Omit the pictures, but give back every entry below exactly as written.

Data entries

%%

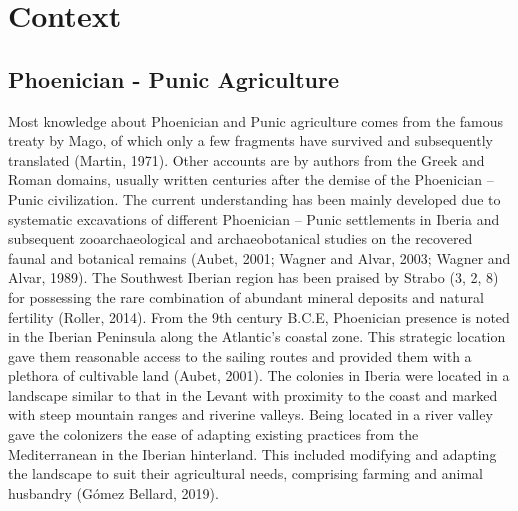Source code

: \documentclass[5p]{elsarticle} %
\begin{document}
\hypertarget{context}{%
\section{Context}\label{context}}

\hypertarget{phoenician---punic-agriculture}{%
\subsection{Phoenician - Punic Agriculture}\label{phoenician---punic-agriculture}}

Most knowledge about Phoenician and Punic agriculture comes from the famous treaty by Mago, of which only a few fragments have survived and subsequently translated (Martin, 1971). Other accounts are by authors from the Greek and Roman domains, usually written centuries after the demise of the Phoenician -- Punic civilization. The current understanding has been mainly developed due to systematic excavations of different Phoenician -- Punic settlements in Iberia and subsequent zooarchaeological and archaeobotanical studies on the recovered faunal and botanical remains (Aubet, 2001; Wagner and Alvar, 2003; Wagner and Alvar, 1989).
The Southwest Iberian region has been praised by Strabo (3, 2, 8) for possessing the rare combination of abundant mineral deposits and natural fertility (Roller, 2014). From the 9th century B.C.E, Phoenician presence is noted in the Iberian Peninsula along the Atlantic's coastal zone. This strategic location gave them reasonable access to the sailing routes and provided them with a plethora of cultivable land (Aubet, 2001). The colonies in Iberia were located in a landscape similar to that in the Levant with proximity to the coast and marked with steep mountain ranges and riverine valleys. Being located in a river valley gave the colonizers the ease of adapting existing practices from the Mediterranean in the Iberian hinterland. This included modifying and adapting the landscape to suit their agricultural needs, comprising farming and animal husbandry (Gómez Bellard, 2019).
\end{document}
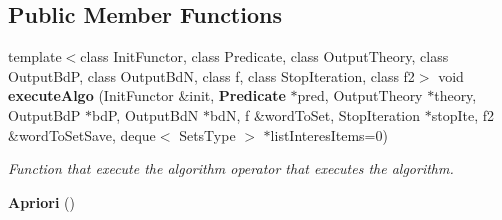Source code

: \subsection*{Public Member Functions}
\begin{CompactItemize}
\item 
template$<$class Init\-Functor, class Predicate, class Output\-Theory, class Output\-Bd\-P, class Output\-Bd\-N, class f, class Stop\-Iteration, class f2$>$ void {\bf execute\-Algo} (Init\-Functor \&init, {\bf Predicate} $\ast$pred, Output\-Theory $\ast$theory, Output\-Bd\-P $\ast$bd\-P, Output\-Bd\-N $\ast$bd\-N, f \&word\-To\-Set, Stop\-Iteration $\ast$stop\-Ite, f2 \&word\-To\-Set\-Save, deque$<$ Sets\-Type $>$ $\ast$list\-Interes\-Items=0)
\begin{CompactList}\small\item\em Function that execute the algorithm operator that executes the algorithm. \item\end{CompactList}\item 
{\bf Apriori} ()\label{class_apriori_8287a89c0b7f56a814f945e75ca29f0d}


\end{CompactItemize}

%%

--- Completed exercise ---
Source code

: \documentclass[5p]{elsarticle} %
\begin{document}
\hypertarget{context}{%
\section{Context}\label{context}}

\hypertarget{phoenician---punic-agriculture}{%
\subsection{Phoenician - Punic Agriculture}\label{phoenician---punic-agriculture}}

Most knowledge about Phoenician and Punic agriculture comes from the famous treaty by Mago, of which only a few fragments have survived and subsequently translated (Martin, 1971). Other accounts are by authors from the Greek and Roman domains, usually written centuries after the demise of the Phoenician -- Punic civilization. The current understanding has been mainly developed due to systematic excavations of different Phoenician -- Punic settlements in Iberia and subsequent zooarchaeological and archaeobotanical studies on the recovered faunal and botanical remains (Aubet, 2001; Wagner and Alvar, 2003; Wagner and Alvar, 1989).
The Southwest Iberian region has been praised by Strabo (3, 2, 8) for possessing the rare combination of abundant mineral deposits and natural fertility (Roller, 2014). From the 9th century B.C.E, Phoenician presence is noted in the Iberian Peninsula along the Atlantic's coastal zone. This strategic location gave them reasonable access to the sailing routes and provided them with a plethora of cultivable land (Aubet, 2001). The colonies in Iberia were located in a landscape similar to that in the Levant with proximity to the coast and marked with steep mountain ranges and riverine valleys. Being located in a river valley gave the colonizers the ease of adapting existing practices from the Mediterranean in the Iberian hinterland. This included modifying and adapting the landscape to suit their agricultural needs, comprising farming and animal husbandry (Gómez Bellard, 2019).
\end{document}
Source code

: \subsection*{Public Member Functions}
\begin{CompactItemize}
\item 
template$<$class Init\-Functor, class Predicate, class Output\-Theory, class Output\-Bd\-P, class Output\-Bd\-N, class f, class Stop\-Iteration, class f2$>$ void {\bf execute\-Algo} (Init\-Functor \&init, {\bf Predicate} $\ast$pred, Output\-Theory $\ast$theory, Output\-Bd\-P $\ast$bd\-P, Output\-Bd\-N $\ast$bd\-N, f \&word\-To\-Set, Stop\-Iteration $\ast$stop\-Ite, f2 \&word\-To\-Set\-Save, deque$<$ Sets\-Type $>$ $\ast$list\-Interes\-Items=0)
\begin{CompactList}\small\item\em Function that execute the algorithm operator that executes the algorithm. \item\end{CompactList}\item 
{\bf Apriori} ()\label{class_apriori_8287a89c0b7f56a814f945e75ca29f0d}


\end{CompactItemize}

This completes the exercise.